Thursday, September 14, 2006

The value of early admission 

Harvard has scrapped its early admission program, and a lot of discussion is occurring.
The decision fits into a larger pattern of Harvard's commitment to making admission fairer for the less-advantaged, says William Fitzsimmons, the school's dean of admissions. Students who lack good counseling in high school or whose parents lack knowledge about college admissions miss out on the early-admissions cycle, he says. "Now those students will be able to consider Harvard in their senior year and see a level playing field."
Early admission applications have a 20% higher acceptance rate, according to a study -- about the same effect as having a parent as an alum of the school.

It certainly was attractive to colleges to have some part of their incoming class locked in early in the year, and parents and students themselves may want to have the pressure of the choice removed early in the year. I wondered if perhaps the reason for scrapping the programs is the possibility that someone receiving early admission then slacks off in his or her senior year. But Arthur Brooks (subscribers link) in today's WSJ shows me I'm wrong:
To get rid of the program for the reasons typically given by critics -- suboptimal personal behaviors and imperfect information about the program -- seeks to correct private problems by eliminating consumer choices. This is silly.

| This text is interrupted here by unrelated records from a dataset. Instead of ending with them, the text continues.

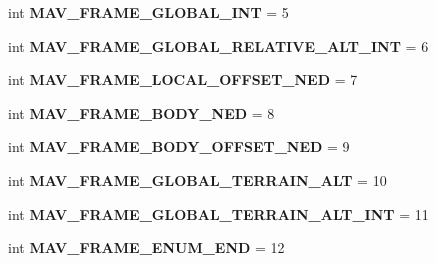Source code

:\begin{DoxyCompactItemize}
\item 
\mbox{\label{namespacepymavlink_1_1dialects_1_1v10_a7505e0831f3f4c8ef6e021f8d89be196}} 
int {\bfseries M\+A\+V\+\_\+\+F\+R\+A\+M\+E\+\_\+\+G\+L\+O\+B\+A\+L\+\_\+\+I\+NT} = 5
\item 
\mbox{\label{namespacepymavlink_1_1dialects_1_1v10_a5db5903baa397a551a9587f81c3d21b1}} 
int {\bfseries M\+A\+V\+\_\+\+F\+R\+A\+M\+E\+\_\+\+G\+L\+O\+B\+A\+L\+\_\+\+R\+E\+L\+A\+T\+I\+V\+E\+\_\+\+A\+L\+T\+\_\+\+I\+NT} = 6
\item 
\mbox{\label{namespacepymavlink_1_1dialects_1_1v10_aa8f0bfdb8cbfd660055834445a31e715}} 
int {\bfseries M\+A\+V\+\_\+\+F\+R\+A\+M\+E\+\_\+\+L\+O\+C\+A\+L\+\_\+\+O\+F\+F\+S\+E\+T\+\_\+\+N\+ED} = 7
\item 
\mbox{\label{namespacepymavlink_1_1dialects_1_1v10_afa563258dc6554e4221e6841620743ad}} 
int {\bfseries M\+A\+V\+\_\+\+F\+R\+A\+M\+E\+\_\+\+B\+O\+D\+Y\+\_\+\+N\+ED} = 8
\item 
\mbox{\label{namespacepymavlink_1_1dialects_1_1v10_ac4415789178ef45d0515d368e2e76ae8}} 
int {\bfseries M\+A\+V\+\_\+\+F\+R\+A\+M\+E\+\_\+\+B\+O\+D\+Y\+\_\+\+O\+F\+F\+S\+E\+T\+\_\+\+N\+ED} = 9
\item 
\mbox{\label{namespacepymavlink_1_1dialects_1_1v10_ac932a6a37e76e05f1680f92688b38385}} 
int {\bfseries M\+A\+V\+\_\+\+F\+R\+A\+M\+E\+\_\+\+G\+L\+O\+B\+A\+L\+\_\+\+T\+E\+R\+R\+A\+I\+N\+\_\+\+A\+LT} = 10
\item 
\mbox{\label{namespacepymavlink_1_1dialects_1_1v10_a68e7d3a8b44c035a0551dd59724d81e5}} 
int {\bfseries M\+A\+V\+\_\+\+F\+R\+A\+M\+E\+\_\+\+G\+L\+O\+B\+A\+L\+\_\+\+T\+E\+R\+R\+A\+I\+N\+\_\+\+A\+L\+T\+\_\+\+I\+NT} = 11
\item 
\mbox{\label{namespacepymavlink_1_1dialects_1_1v10_a0824dafa58e145f86e62a0dd077761a9}} 
int {\bfseries M\+A\+V\+\_\+\+F\+R\+A\+M\+E\+\_\+\+E\+N\+U\+M\+\_\+\+E\+ND} = 12
\item 

\end{DoxyCompactItemize}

We don't ban items because people don't know about them, nor do we put an end to most goods and services (even truly dangerous ones like guns and booze) simply because some people might fail to use them in beneficial ways. The public interest is best served in a market economy not by eliminating choices, but by increasing the information about products and how to use them properly.
I buy that. The reason to get rid of early admissions at Harvard, Brooks says, is that it doesn't need that policy to get a good pool. Fine, but as the first link notes, the University of Delaware has also removed its early admissions policy, and -- no offense to the school -- it's not an Ivy League institution. If other institutions want to market themselves to diverse student populations, they should do so directly rather than reduce choice. (As one might expect, there is no early admissions program at SCSU.)